Vuk Draskovic, president of the SPO (Serbian Renewal Movement) said that all threats of a civil war are empty, since "the side that is waiting for a show down is not strong enough for it". He also said that the majority within the police force and a huge number of officers are on the side of the democracy.

Ivica Dacic of the Socialist Party does not deny the possibility of a civil war in Serbia, but says that such an option has been simplified too often and reduced to the question: will Milosevic resign, i.e. will the ruling party be replaced - as if this would automatically lift the sanctions against "Yugoslavia". The sanctions were introduced not because of Milosevic and the ruling party, but because of the general policy towards the "Serbian problem" in the Balkans. Whoever the leader of Serbia is, he cannot lose interest in the Serbs outside Serbia.

"I don't see which political agent in Serbia would be capable of such a step, since this would lead to a complete loss of the people's confidence. Those who are now turning their back on Milosevic fearing that the boat is sinking (the Church, the University, the Writers' Association...) are the very same ones who provided Milosevic with the basis of his national policy. They are not giving up the basic notions of Milosevic's national concept. Some of them are far more extreme than he is", says Mr. Dacic.

Mr. Tosic, one of the Democratic Party officials, says that "the Serbian society is in anesthesia. This is the exact moment when civil war starts. People are simply not aware of their condition. When they wake up to an awareness of their degradation there will be a fearful revolt. The government will naturally be the first to go. I fear that it will be more of a bloody chaos than a front between the ruling party and the opposition."

In its announcement last week, DEPOS (The Democratic Movement of Serbia), by setting the date (June 21) for peaceful demonstrations in Belgrade, expressed not only its readiness to remain in the streets until the regime steps down, but also its hope that the demonstrations will resemble those in Prague more than those in Bucharest.

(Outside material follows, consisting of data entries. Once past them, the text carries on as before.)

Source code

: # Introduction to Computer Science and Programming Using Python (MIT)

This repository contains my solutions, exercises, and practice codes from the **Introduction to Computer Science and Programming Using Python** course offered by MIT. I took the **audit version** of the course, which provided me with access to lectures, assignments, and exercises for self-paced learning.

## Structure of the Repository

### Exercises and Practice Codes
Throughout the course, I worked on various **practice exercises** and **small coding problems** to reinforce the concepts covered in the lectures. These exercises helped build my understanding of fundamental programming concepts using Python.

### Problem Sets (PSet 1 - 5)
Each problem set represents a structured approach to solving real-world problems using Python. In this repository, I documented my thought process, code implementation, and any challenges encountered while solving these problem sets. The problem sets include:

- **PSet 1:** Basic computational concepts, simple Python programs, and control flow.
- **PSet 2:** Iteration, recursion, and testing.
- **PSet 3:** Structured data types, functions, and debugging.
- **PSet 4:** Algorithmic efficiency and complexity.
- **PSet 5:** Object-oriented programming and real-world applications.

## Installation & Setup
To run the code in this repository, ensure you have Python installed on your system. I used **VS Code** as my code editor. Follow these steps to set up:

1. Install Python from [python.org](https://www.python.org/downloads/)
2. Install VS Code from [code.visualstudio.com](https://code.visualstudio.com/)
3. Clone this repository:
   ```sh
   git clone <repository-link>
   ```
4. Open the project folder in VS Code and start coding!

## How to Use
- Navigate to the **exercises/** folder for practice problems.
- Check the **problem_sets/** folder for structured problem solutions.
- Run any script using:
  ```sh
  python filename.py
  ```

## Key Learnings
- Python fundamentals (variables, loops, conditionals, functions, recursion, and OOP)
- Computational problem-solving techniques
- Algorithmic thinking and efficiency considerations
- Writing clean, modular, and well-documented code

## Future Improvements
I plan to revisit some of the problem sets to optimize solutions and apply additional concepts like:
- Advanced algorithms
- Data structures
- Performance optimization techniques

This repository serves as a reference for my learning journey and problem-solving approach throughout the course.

There have been rumors in Belgrade for quite a while of alleged terrorist groups with lists of names of "unfit Serbs" first in line for elimination in case the situation deteriorates. A threat like this ("your turn will come when the blood start flowing through the streets of Belgrade") was heard recently in VREME as well, and many of our colleagues from the independent media and peace movements (which do not fit the image of "true patriots") hear them all the time. By one of the ruling criteria - voting at the elections, for instance - up to one half of Serbian citizens could be listed as "traitors" and some of the freshly promoted federal cops claim to have accurate lists of "traitors" and that there is no reason for panic. More and more often are heard the stories about the supplying of arms to the members of certain parties in certain areas of Serbia, "so that they can await the day of decision prepared".